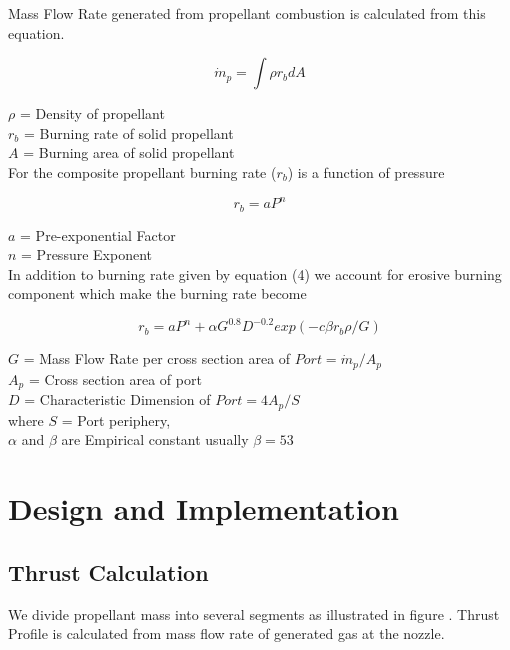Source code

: \documentclass[conference]{IEEEtran}
\begin{document}
Mass Flow Rate generated from propellant combustion is calculated from this equation. 
\begin{center}
\begin{equation}
\dot{m}_{p} = \int\rho{r}_bdA
\end{equation}
\end{center}
$\rho$ = Density of propellant\\
${r}_b$ = Burning rate of solid propellant\\		
$A$ = Burning area of solid propellant\\

For the composite propellant burning rate (${r}_b$) is a function of pressure  
\begin{center}
\begin{equation}
{r}_b = aP^{n}
\end{equation}
\end{center}
$a$ = Pre-exponential Factor\\ 
$n$ = Pressure Exponent \\		

In addition to burning rate given by equation (4) we account for erosive burning component which make the burning rate become 
\begin{center}
\begin{equation}
{r}_b = aP^{n} + \alpha G^{0.8}D^{-0.2}exp(-c\beta{r}_b\rho/G)
\end{equation}
\end{center}
$G$ = Mass Flow Rate per cross section area of $Port = \dot{m}_{p}/{A}_p$\\
${A}_p$ = Cross section area of port\\		
$D$ = Characteristic Dimension of $Port = 4{A}_p/S$ \\
where $S$ = Port periphery, \\
$\alpha$ and $\beta$ are Empirical constant usually $\beta = 53$



\section{Design and Implementation}

\subsection{Thrust Calculation}
We divide propellant mass into several segments as illustrated in figure . Thrust Profile is calculated from mass flow rate of generated gas at the nozzle. 
\end{document}
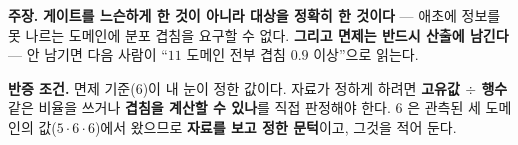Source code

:\documentclass[10pt,a4paper]{article}
\newcommand{\claim}[2]{\begin{claimbox}\textbf{주장.} #1\par\smallskip
  \textcolor{gray!70}{\textbf{반증 조건.} #2}\end{claimbox}}
\begin{document}
\claim{\textbf{게이트를 느슨하게 한 것이 아니라 대상을 정확히 한 것이다} --- 애초에
정보를 못 나르는 도메인에 분포 겹침을 요구할 수 없다. \textbf{그리고 면제는 반드시
산출에 남긴다} --- 안 남기면 다음 사람이 ``$11$ 도메인 전부 겹침 $0.9$ 이상''으로
읽는다.}
{면제 기준($6$)이 내 눈이 정한 값이다. 자료가 정하게 하려면 \textbf{고유값 $\div$
행수} 같은 비율을 쓰거나 \textbf{겹침을 계산할 수 있나}를 직접 판정해야 한다.
$6$ 은 관측된 세 도메인의 값($5 \cdot 6 \cdot 6$)에서 왔으므로 \textbf{자료를 보고
정한 문턱}이고, 그것을 적어 둔다.}
\end{document}

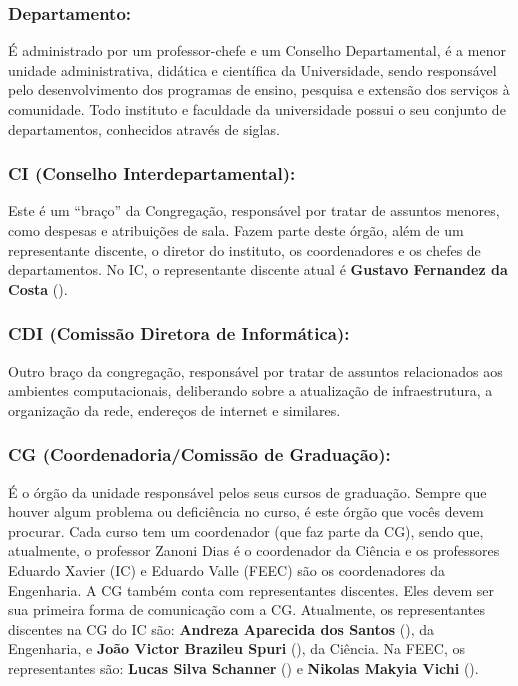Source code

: \subsubsection{Departamento:} É administrado por um professor-chefe e um
Conselho Departamental, é a menor unidade administrativa, didática e científica
da Universidade, sendo responsável pelo desenvolvimento dos programas de ensino,
pesquisa e extensão dos serviços à comunidade. Todo instituto e faculdade da
universidade possui o seu conjunto de departamentos, conhecidos através de
siglas.

\subsubsection{CI (Conselho Interdepartamental):} Este é um ``braço'' da
Congregação, responsável por tratar de assuntos menores, como despesas e
atribuições de sala. Fazem parte deste órgão, além de um representante discente,
o diretor do instituto, os coordenadores e os chefes de departamentos. No IC, o
representante discente atual é \textbf{Gustavo Fernandez da Costa}
().

\subsubsection{CDI (Comissão Diretora de Informática):} Outro braço da
congregação, responsável por tratar de assuntos relacionados aos ambientes
computacionais, deliberando sobre a atualização de infraestrutura, a organização
da rede, endereços de internet e similares.

\subsubsection{CG (Coordenadoria/Comissão de Graduação):} É o órgão da unidade
responsável pelos seus cursos de graduação. Sempre que houver algum problema ou
deficiência no curso, é este órgão que vocês devem procurar.  Cada curso tem um
coordenador (que faz parte da CG), sendo que, atualmente, o professor Zanoni
Dias é o coordenador da Ciência e os professores Eduardo Xavier (IC) e Eduardo
Valle (FEEC) são os coordenadores da Engenharia. A CG também conta com
representantes discentes. Eles devem ser sua primeira forma de comunicação
com a CG.  Atualmente, os representantes discentes na CG do IC são:
\textbf{Andreza Aparecida dos Santos} (), da
Engenharia, e \textbf{João Victor Brazileu Spuri}
(), da Ciência.  Na FEEC, os
representantes são: \textbf{Lucas Silva Schanner}
() e \textbf{Nikolas Makyia Vichi}
().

_INSTRUCTIONS TO FOLLOW_: Exactly the lines from the one containing "congregação, responsável por tratar de assuntos relacionados" through the final line of the records above are needed, copied word for word.

_EXERCISE RESPONSE_:
congregação, responsável por tratar de assuntos relacionados aos ambientes
computacionais, deliberando sobre a atualização de infraestrutura, a organização
da rede, endereços de internet e similares.

\subsubsection{CG (Coordenadoria/Comissão de Graduação):} É o órgão da unidade
responsável pelos seus cursos de graduação. Sempre que houver algum problema ou
deficiência no curso, é este órgão que vocês devem procurar.  Cada curso tem um
coordenador (que faz parte da CG), sendo que, atualmente, o professor Zanoni
Dias é o coordenador da Ciência e os professores Eduardo Xavier (IC) e Eduardo
Valle (FEEC) são os coordenadores da Engenharia. A CG também conta com
representantes discentes. Eles devem ser sua primeira forma de comunicação
com a CG.  Atualmente, os representantes discentes na CG do IC são:
\textbf{Andreza Aparecida dos Santos} (), da
Engenharia, e \textbf{João Victor Brazileu Spuri}
(), da Ciência.  Na FEEC, os
representantes são: \textbf{Lucas Silva Schanner}
() e \textbf{Nikolas Makyia Vichi}
().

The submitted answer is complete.